Myrtle Beach is a modern pleasure island of amusements and comforts sitting amid a deep, rich sea of history and culture.

Our town is full of popular live music and entertainment venues. Music lovers also will enjoy classical concerts presented by Myrtle Beach’s Long Bay Symphony.

Those looking for fine arts in Myrtle Beach can find them at the Franklin G. Burroughs-Simeon B. Chapin Art Museum in Myrtle Beach, which showcases internationally renowned visual artists and hosts classes for visitors and residents.

The area’s schedule also is full of crowd-pleasing festivals, which can be browsed in our festivals and events calendar of programs celebrating fine arts, music, crafts and dance. ArtsAtTheBeach.com and TheArtsGrandStrand.org also are great resources.

For a full picture of the largest county in South Carolina, there’s the Horry (pronounced O-ree) County Museum. Housed in a 1905 former school, the exhibits about the county that includes Myrtle Beach tells visitors all about its natural history, pre-history, and colonial and post-colonial history. The museum includes the L.W. Paul Living History Farm, a recreation of life on a one-horse family farm after the Civil War and the collapse of the plantation system. The museum also has a huge freshwater aquarium that was featured on Animal Planet’s popular reality show “Tanked.”
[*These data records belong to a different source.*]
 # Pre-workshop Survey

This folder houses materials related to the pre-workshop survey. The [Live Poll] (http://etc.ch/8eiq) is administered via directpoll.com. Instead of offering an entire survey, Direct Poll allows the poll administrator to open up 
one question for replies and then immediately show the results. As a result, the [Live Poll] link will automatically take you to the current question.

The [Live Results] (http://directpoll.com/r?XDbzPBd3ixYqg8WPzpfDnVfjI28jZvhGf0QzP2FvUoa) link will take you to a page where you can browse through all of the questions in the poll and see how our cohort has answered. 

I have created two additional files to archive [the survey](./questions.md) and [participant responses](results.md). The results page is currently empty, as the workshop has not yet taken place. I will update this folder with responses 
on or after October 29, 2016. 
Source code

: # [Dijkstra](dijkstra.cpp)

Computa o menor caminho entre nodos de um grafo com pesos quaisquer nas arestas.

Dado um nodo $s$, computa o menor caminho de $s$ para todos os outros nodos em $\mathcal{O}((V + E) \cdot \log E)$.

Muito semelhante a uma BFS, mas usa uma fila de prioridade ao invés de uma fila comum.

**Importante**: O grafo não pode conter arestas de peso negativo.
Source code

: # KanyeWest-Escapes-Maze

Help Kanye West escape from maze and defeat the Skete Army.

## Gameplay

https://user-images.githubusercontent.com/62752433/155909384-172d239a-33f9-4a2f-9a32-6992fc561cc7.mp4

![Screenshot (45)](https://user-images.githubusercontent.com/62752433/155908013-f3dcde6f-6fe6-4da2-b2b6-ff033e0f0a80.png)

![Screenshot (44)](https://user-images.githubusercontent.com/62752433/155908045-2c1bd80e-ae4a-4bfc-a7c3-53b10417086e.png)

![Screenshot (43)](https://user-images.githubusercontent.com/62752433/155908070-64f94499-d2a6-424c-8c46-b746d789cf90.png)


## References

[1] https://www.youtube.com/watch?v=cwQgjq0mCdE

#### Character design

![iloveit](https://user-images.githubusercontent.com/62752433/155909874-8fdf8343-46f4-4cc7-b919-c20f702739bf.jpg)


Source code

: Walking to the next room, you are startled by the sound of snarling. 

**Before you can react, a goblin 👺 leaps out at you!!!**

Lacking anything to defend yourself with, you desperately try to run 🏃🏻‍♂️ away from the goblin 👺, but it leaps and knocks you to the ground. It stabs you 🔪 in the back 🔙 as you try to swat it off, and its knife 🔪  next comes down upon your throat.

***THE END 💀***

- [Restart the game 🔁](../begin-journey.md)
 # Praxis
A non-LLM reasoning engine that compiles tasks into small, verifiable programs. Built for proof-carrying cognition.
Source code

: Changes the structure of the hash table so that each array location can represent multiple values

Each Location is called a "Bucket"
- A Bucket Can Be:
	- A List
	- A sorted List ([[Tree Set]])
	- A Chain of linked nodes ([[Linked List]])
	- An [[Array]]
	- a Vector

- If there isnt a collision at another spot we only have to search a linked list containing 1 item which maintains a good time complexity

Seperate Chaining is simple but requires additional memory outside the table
To dive deeper into the area’s past, visitors must go farther inland. That’s because as South Carolina was colonized and developed, the area that became Myrtle Beach remained isolated and wild for centuries. In fact, what became the city had only a few permanent residents at the turn of the 20th Century and didn’t become an official city until 1957, when the permanent population first topped 5,000. The military buildup for World War II also affected its development. In 1940, a U.S. Army Air Corps base was established on the site of a nascent municipal airport; Myrtle Beach Air Force Base didn’t close until 1993. Its property has since become the Market Common District, among other developments.

The area surrounding Myrtle Beach, however, has a history as long and involved as anywhere in the United States. South Carolina was one of the original 13 colonies and was the eighth state to ratify the U.S. Constitution. More major Revolutionary War battles and skirmishes were fought within its borders than any other state’s. Horry County was named for a Revolutionary War hero. South Carolina was the first state to secede from the United States, and the Confederate attack on Fort Sumter in Charleston Harbor began the Civil War that would devastate the state and so much of the nation.

South Carolina had been among the richest states in the Antebellum South, with European immigrants using large numbers of slaves from Africa to work on plantations growing rice, indigo and, later, cotton. By the early 1700s, Africans outnumbered European residents of the state, and their talents and culture influenced life even as they were oppressed for the next 250-plus years.

Plantation life, which died out when cotton prices collapsed after World War I, can be explored at several places in the Myrtle Beach area.

Hopswee Plantation, which has a preserved great house and two slave cabins on its beautiful grounds, also holds presentations of the Gullah Geechee culture of former slaves on the more remote islands and shores of the Atlantic coast.

Brookgreen Gardens is a 9,100-acre property consisting of four former rice plantations. This institution, bought in 1930 and opened in 1931 by the heir of a railroad magnate and his wife, a noted sculptor, consists of an outdoor museum of more than 2,000 works by 430 of the greatest names in American sculpture, past and present, and the Lowcountry History and Wildlife Preserve, which includes native plants and animals of South Carolina’s Lowcountry as well as essential information about life on the rice plantations of the 1800s.

The Mansfield Plantation is a bed and breakfast in a renovated plantation greathouse and outbuildings that also has a well-preserved slave village on its nearly 1,000 acres.